The world becomes more connected. The digital economy comes of age through mobile technology, cloud computing, business intelligence and real time reporting. So, we see an increasing number of tax authorities and businesses around the world adopting or reforming their VAT compliance systems tthanks to technological developments. We examined how VAT has spread all over the world and how technology can help businesses to comply.
VAT – the predominant consumption tax in the world
VAT is the most widespread form of consumption tax around the world with 162 economies having such a system. And, it continues to mainstream with more countries, including India and the Gulf States, introducing such systems within the next couple of years. The trend may be influenced by recent falls in corporate income tax as a percentage of governments’ total tax revenues. The resulting shift from direct to indirect tax brings fresh challenges for both governments and businesses. Indeed, each needing to adapt to make sure they have the right systems and resources available to comply with VAT requirements.
The United Arab Emirates is the latest economy to implement VAT at the rate of 5% on 1 January 2018. It will help these governments to deliver on long-standing plans for economic diversification away from oil. It will also help them to deliver social and economic programmes.
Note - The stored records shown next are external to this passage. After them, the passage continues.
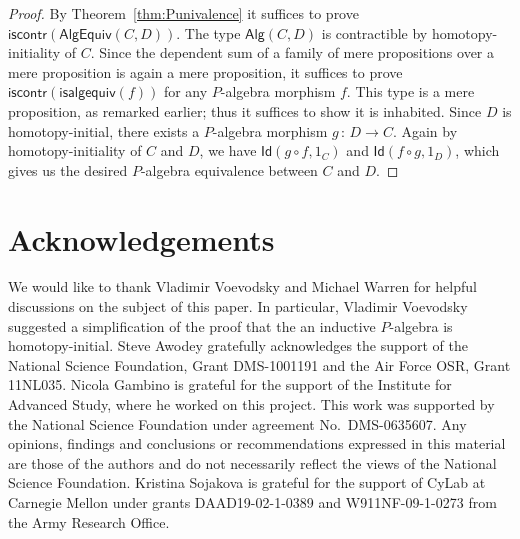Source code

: \documentclass[10pt,a4paper,oneside,reqno]{amsart}
\theoremstyle{mythm}
\theoremstyle{mydef}
\theoremstyle{myrmk}
\newcommand{\co}{\,{:}\,}
\newcommand{\iscontr}{\mathsf{iscontr}}
\newcommand{\Id}{\mathsf{Id}}
\newcommand{\Palg}{\mathsf{Alg}}
\newcommand{\isalgequiv}{\mathsf{isalgequiv}}
\newcommand{\AlgEquiv}{\mathsf{AlgEquiv}}
\begin{document}
\begin{proof}
By Theorem~\ref{thm:Punivalence} it suffices to prove $\iscontr(\AlgEquiv(C,D))$. The type $\Palg(C,D)$ is contractible by homotopy-initiality of $C$. Since the dependent sum of a family of mere propositions over a mere proposition is again a mere proposition, it suffices to prove $\iscontr(\isalgequiv(f))$ for any $P$-algebra morphism $f$. This type is a mere proposition, as remarked earlier; thus it suffices to show it is inhabited.
Since $D$ is homotopy-initial, there exists a $P$-algebra morphism $g \co D \to C$. Again by homotopy-initiality of $C$ and 
$D$, we have $\Id(g \circ f, 1_C)$ and $\Id(f \circ g, 1_D)$, which gives us the desired $P$-algebra equivalence between 
$C$ and $D$.
\end{proof}



\section*{Acknowledgements}

We would like to thank Vladimir Voevodsky and Michael Warren for helpful discussions
on the subject of this paper. In particular, Vladimir Voevodsky suggested a simplification of the 
proof that the an inductive $P$-algebra is homotopy-initial.
 Steve Awodey gratefully acknowledges the support of the National Science Foundation, Grant DMS-1001191 and the Air Force OSR, Grant 11NL035. Nicola Gambino is grateful for the support of the Institute for Advanced Study, where
he worked on this project. This work was supported by the National Science Foundation 
under agreement No.\ DMS-0635607. Any opinions, findings and conclusions or recommendations
expressed in this material are those of the authors and do not necessarily reflect the views of
the National Science Foundation. Kristina Sojakova is grateful for the support of CyLab at Carnegie
Mellon under grants DAAD19-02-1-0389 and W911NF-09-1-0273 from the Army
Research Office.











                        
\end{document}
As VAT has immediate effects on consumer behaviour, it offers opportunities for companies to plan strategically.
How technology affect VAT compliance
VAT currently exists in several different forms across the world and has been implemented and reported on in different ways. This means that the administrative compliance burden varies hugely between countries. This can make it costly and time consuming for businesses to comply with the local requirements in the various countries in which they operate.
Tax authorities are increasingly implementing electronic reporting systems, including “realtime” transaction reporting systems. They are also requiring the use of electronic platforms to gather their financial data. Case in point: Luxembourg tax payers need to file their periodical and annual VAT returns on the eCDF platform. They may also need to provide structured electronic files for audit (files known as “FAIA” in Luxembourg).
So, businesses need to be familiar with an ever greater range of data collection solutions to manage the collection and payment of this tax as reporting obligations increase.
We expect these trends to become more pronounced in the future. Indeed, governments increasingly use indirect taxation on consumption as a cost effective and more certain way to raise revenues. The advent of technological developments such as blockchain may allow tax authorities in the future to meet objectives that go beyond revenue-raising. This is due to the ability to deliver real-time, reliable information to a wide group of people. It also creates a system where taxpayers and tax authorities have equal confidence in the veracity of the data collected. Tax authorities in several countries see Blockchain as the next technology to collect tax information and identify risk patterns.
Today businesses have to contemplate verifying the accuracy of the VAT treatment of transactions as a real-time activity. This can move the compliance burden away from the completion and filing of returns to other parts of the process.
Greater efficiency and lower levels of fraud are driven not only by investment by governments in new digital systems, but also by updated accounting systems.
22 hours a year to comply with VAT in Luxembourg
According to The impact on business and how technology can help, it takes roughly 106 hours for companies in the world to comply with VAT. A decade ago, it took them nearly 130 hours. This decrease is due to the implementation, expansion and improvement of online systems and of business IT solutions.
In the EU, VAT compliance generally takes longer if additional documents have to be filed with the VAT return. Indeed, extra records have to be maintained, additional analysis has to be performed, or separate VAT registers kept. The burden imposed by such requirements can be reduced if tasks can be automated using software which is trusted by taxpayers and tax authorities.
In Luxembourg, the survey shows that VAT return preparation activities (e.g. gathering accounting information for analysis and calculation of the tax liability) take just 16 hours on average (with differences based on the type of activities carried on by the taxpayer).
The level of trust that a business has in its software or systems may also affect the compliance approach.